== Segment start ==

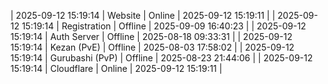 | 2025-09-12 15:19:14 | Website | Online | 2025-09-12 15:19:11 |
| 2025-09-12 15:19:14 | Registration | Offline | 2025-09-09 16:40:23 |
| 2025-09-12 15:19:14 | Auth Server | Offline | 2025-08-18 09:33:31 |
| 2025-09-12 15:19:14 | Kezan (PvE) | Offline | 2025-08-03 17:58:02 |
| 2025-09-12 15:19:14 | Gurubashi (PvP) | Offline | 2025-08-23 21:44:06 |
| 2025-09-12 15:19:14 | Cloudflare | Online | 2025-09-12 15:19:11 |

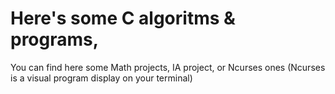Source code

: # Here's some C algoritms & programs,
You can find here some Math projects, IA project, or Ncurses ones
(Ncurses is a visual program display on your terminal)
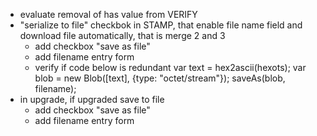 
- evaluate removal of has value from VERIFY
- "serialize to file" checkbok in STAMP, that enable file name field and download file automatically,
   that is merge 2 and 3   
    - add checkbox "save as file"
    - add filename entry form
    - verify if code below is redundant
        var text = hex2ascii(hexots);
        var blob = new Blob([text], {type: "octet/stream"});
        saveAs(blob, filename);
- in upgrade, if upgraded save to file
    - add checkbox "save as file"
    - add filename entry form
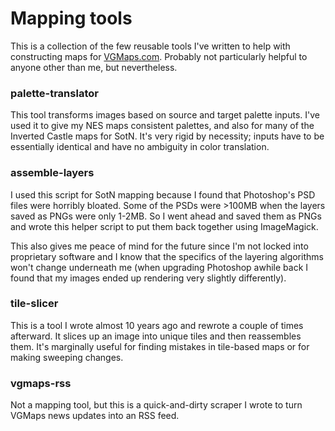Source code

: # Mapping tools

This is a collection of the few reusable tools I've written to help with constructing maps for
[VGMaps.com](http://vgmaps.com). Probably not particularly helpful to anyone other than me, but nevertheless.

### palette-translator
This tool transforms images based on source and target palette inputs. I've used it to give my NES maps consistent
palettes, and also for many of the Inverted Castle maps for SotN. It's very rigid by necessity; inputs have to be
essentially identical and have no ambiguity in color translation.

### assemble-layers
I used this script for SotN mapping because I found that Photoshop's PSD files were horribly bloated. Some of the
PSDs were >100MB when the layers saved as PNGs were only 1-2MB. So I went ahead and saved them as PNGs and wrote
this helper script to put them back together using ImageMagick.

This also gives me peace of mind for the future since I'm not locked into proprietary software and I know that the
specifics of the layering algorithms won't change underneath me (when upgrading Photoshop awhile back I found that
my images ended up rendering very slightly differently).

### tile-slicer
This is a tool I wrote almost 10 years ago and rewrote a couple of times afterward. It slices up an image into
unique tiles and then reassembles them. It's marginally useful for finding mistakes in tile-based maps or for
making sweeping changes.

### vgmaps-rss
Not a mapping tool, but this is a quick-and-dirty scraper I wrote to turn VGMaps news updates into an RSS feed.
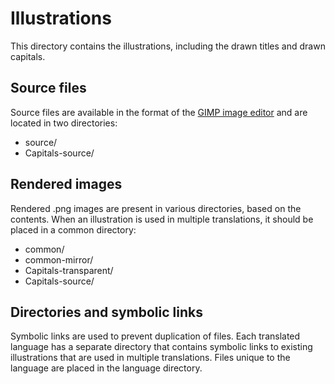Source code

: <!--
SPDX-FileCopyrightText: 2024 Nico Rikken <nico.rikken@fsfe.org>

SPDX-License-Identifier: CC-BY-SA-4.0
-->

# Illustrations

This directory contains the illustrations, including the drawn titles and drawn
capitals.

## Source files

Source files are available in the format of the [GIMP image
editor](https://www.gimp.org/) and are located in two directories:

- source/
- Capitals-source/

## Rendered images

Rendered .png images are present in various directories, based on the contents.
When an illustration is used in multiple translations, it should be placed in a
common directory:

- common/
- common-mirror/
- Capitals-transparent/
- Capitals-source/

## Directories and symbolic links

Symbolic links are used to prevent duplication of files. Each translated
language has a separate directory that contains symbolic links to existing
illustrations that are used in multiple translations. Files unique to the
language are placed in the language directory.
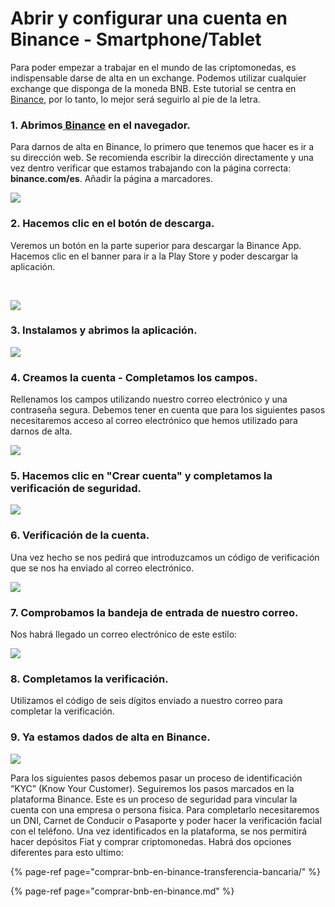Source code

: # Abrir y configurar una cuenta en Binance - Smartphone/Tablet

Para poder empezar a trabajar en el mundo de las criptomonedas, es indispensable darse de alta en un exchange. Podemos utilizar cualquier exchange que disponga de la moneda BNB. Este tutorial se centra en[ Binance](https://www.binance.com/es), por lo tanto, lo mejor será seguirlo al pie de la letra.  


### 1. **Abrimos**[ **Binance**](https://www.binance.com/es) **en el navegador.**

Para darnos de alta en Binance, lo primero que tenemos que hacer es ir a su dirección web. Se recomienda escribir la dirección directamente y una vez dentro verificar que estamos trabajando con la página correcta: **binance.com/es**. Añadir la página a marcadores.



![](../../../../.gitbook/assets/binance1.jpg)

### 

### 2. Hacemos clic en el botón de descarga.

Veremos un botón en la parte superior para descargar la Binance App. Hacemos clic en el banner para ir a la Play Store y poder descargar la aplicación.

**​**

![](../../../../.gitbook/assets/binance2.jpg)



### 3. Instalamos y abrimos la aplicación.



![](../../../../.gitbook/assets/binance3.jpg)



### 4. Creamos la cuenta - Completamos los campos.

Rellenamos los campos utilizando nuestro correo electrónico y una contraseña segura. Debemos tener en cuenta que para los siguientes pasos necesitaremos acceso al correo electrónico que hemos utilizado para darnos de alta.



![](../../../../.gitbook/assets/binance_2%20%282%29%20%282%29%20%282%29%20%282%29%20%282%29%20%282%29%20%282%29%20%282%29%20%282%29%20%282%29%20%282%29%20%282%29%20%281%29.png)



### 5. Hacemos clic en "Crear cuenta" y completamos la verificación de seguridad.



![](../../../../.gitbook/assets/binance_4%20%282%29%20%282%29%20%282%29%20%282%29%20%282%29%20%282%29%20%282%29%20%282%29%20%282%29%20%282%29%20%282%29%20%282%29.png)



### 6. Verificación de la cuenta.

Una vez hecho se nos pedirá que introduzcamos un código de verificación que se nos ha enviado al correo electrónico.



![](../../../../.gitbook/assets/binance_5%20%281%29%20%281%29%20%281%29%20%281%29%20%281%29.png)



### 7. Comprobamos la bandeja de entrada de nuestro correo.

Nos habrá llegado un correo electrónico de este estilo:



![](../../../../.gitbook/assets/binance_6%20%281%29%20%281%29.png)



### 8. Completamos la verificación.

Utilizamos el código de seis dígitos enviado a nuestro correo para completar la verificación.



### 9. Ya estamos dados de alta en Binance.



![](../../../../.gitbook/assets/binance4.jpg)



Para los siguientes pasos debemos pasar un proceso de identificación “KYC” \(Know Your Customer\). Seguiremos los pasos marcados en la plataforma Binance. Este es un proceso de seguridad para vincular la cuenta con una empresa o persona física. Para completarlo necesitaremos un DNI, Carnet de Conducir o Pasaporte y poder hacer la verificación facial con el teléfono. Una vez identificados en la plataforma, se nos permitirá hacer depósitos Fiat y comprar criptomonedas. Habrá dos opciones diferentes para esto ultimo:

{% page-ref page="comprar-bnb-en-binance-transferencia-bancaria/" %}

{% page-ref page="comprar-bnb-en-binance.md" %}





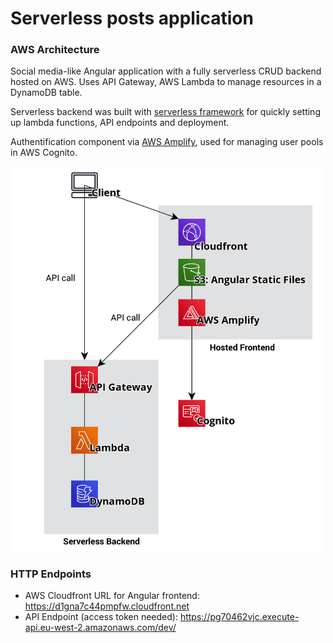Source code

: # Serverless posts application

### AWS Architecture
Social media-like Angular application with a fully serverless CRUD backend hosted on AWS. Uses API Gateway, AWS Lambda to manage resources in a DynamoDB table.

Serverless backend was built with [serverless framework](https://github.com/serverless/serverless) for quickly setting up lambda functions, API endpoints and deployment.

Authentification component via [AWS Amplify](https://github.com/aws-amplify/amplify-js), used for managing user pools in AWS Cognito.

<img src="img/architecture.png" alt="drawing" width="500"/>


### HTTP Endpoints

* AWS Cloudfront URL for Angular frontend: https://d1gna7c44pmpfw.cloudfront.net
* API Endpoint (access token needed): https://pg70462vjc.execute-api.eu-west-2.amazonaws.com/dev/
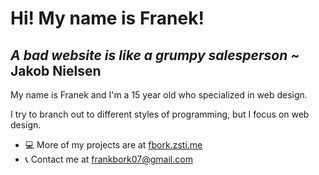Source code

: # Hi! My name is Franek!

## *A bad website is like a grumpy salesperson* ~ Jakob Nielsen

My name is Franek and I'm a 15 year old who specialized in web design.

I try to branch out to different styles of programming, but I focus on web design.

* 💻 More of my projects are at [fbork.zsti.me](https://fbork.zsti.me)
* 📞 Contact me at frankbork07@gmail.com
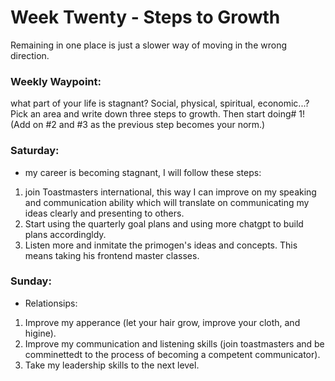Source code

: # Week Twenty - Steps to Growth
Remaining in one place is just a slower way of moving in the wrong direction.

### Weekly Waypoint:
what part of your life is stagnant? Social, physical, spiritual, economic...? Pick an area and write down three steps to growth. Then start doing# 1!
(Add on #2 and #3 as the previous step becomes your norm.)

### Saturday:
- my career is becoming stagnant, I will follow these steps:
1) join Toastmasters international, this way I can improve on my speaking and communication
ability which will translate on communicating my ideas clearly and presenting to others.
2) Start using the quarterly goal plans and using more chatgpt to build plans accordingldy.
3) Listen more and inmitate the primogen's ideas and concepts. This means taking his frontend master classes.

### Sunday:
- Relationsips:
1) Improve my apperance (let your hair grow, improve your cloth, and higine).
2) Improve my communication and listening skills (join toastmasters and be comminettedt to the process of becoming a competent communicator).
3) Take my leadership skills to the next level.
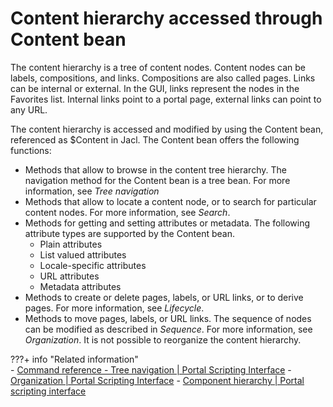 # Content hierarchy accessed through Content bean

The content hierarchy is a tree of content nodes. Content nodes can be labels, compositions, and links. Compositions are also called pages. Links can be internal or external. In the GUI, links represent the nodes in the Favorites list. Internal links point to a portal page, external links can point to any URL.

The content hierarchy is accessed and modified by using the Content bean, referenced as $Content in Jacl. The Content bean offers the following functions:

-   Methods that allow to browse in the content tree hierarchy. The navigation method for the Content bean is a tree bean. For more information, see *Tree navigation*
-   Methods that allow to locate a content node, or to search for particular content nodes. For more information, see *Search*.
-   Methods for getting and setting attributes or metadata. The following attribute types are supported by the Content bean.
    -   Plain attributes
    -   List valued attributes
    -   Locale-specific attributes
    -   URL attributes
    -   Metadata attributes
-   Methods to create or delete pages, labels, or URL links, or to derive pages. For more information, see *Lifecycle*.
-   Methods to move pages, labels, or URL links. The sequence of nodes can be modified as described in *Sequence*. For more information, see *Organization*. It is not possible to reorganize the content hierarchy.

???+ info "Related information"  
    -   [Command reference - Tree navigation | Portal Scripting Interface](../../../../portal_admin_tools/portal_scripting_interface/command_ref_psi/tree_nav.md)
    -   [Organization | Portal Scripting Interface](../../../../portal_admin_tools/portal_scripting_interface/command_ref_psi/organization.md)
    -   [Component hierarchy | Portal scripting interface](../../../../portal_admin_tools/portal_scripting_interface/command_ref_psi/cmpnt_hierarchy/index.md)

== Segment end ==

**AIM OF THE TASK:**
For each line above that contains the word "join", make a copy.

**SOLUTION BELOW:**
1) join Toastmasters international, this way I can improve on my speaking and communication
2) Improve my communication and listening skills (join toastmasters and be comminettedt to the process of becoming a competent communicator).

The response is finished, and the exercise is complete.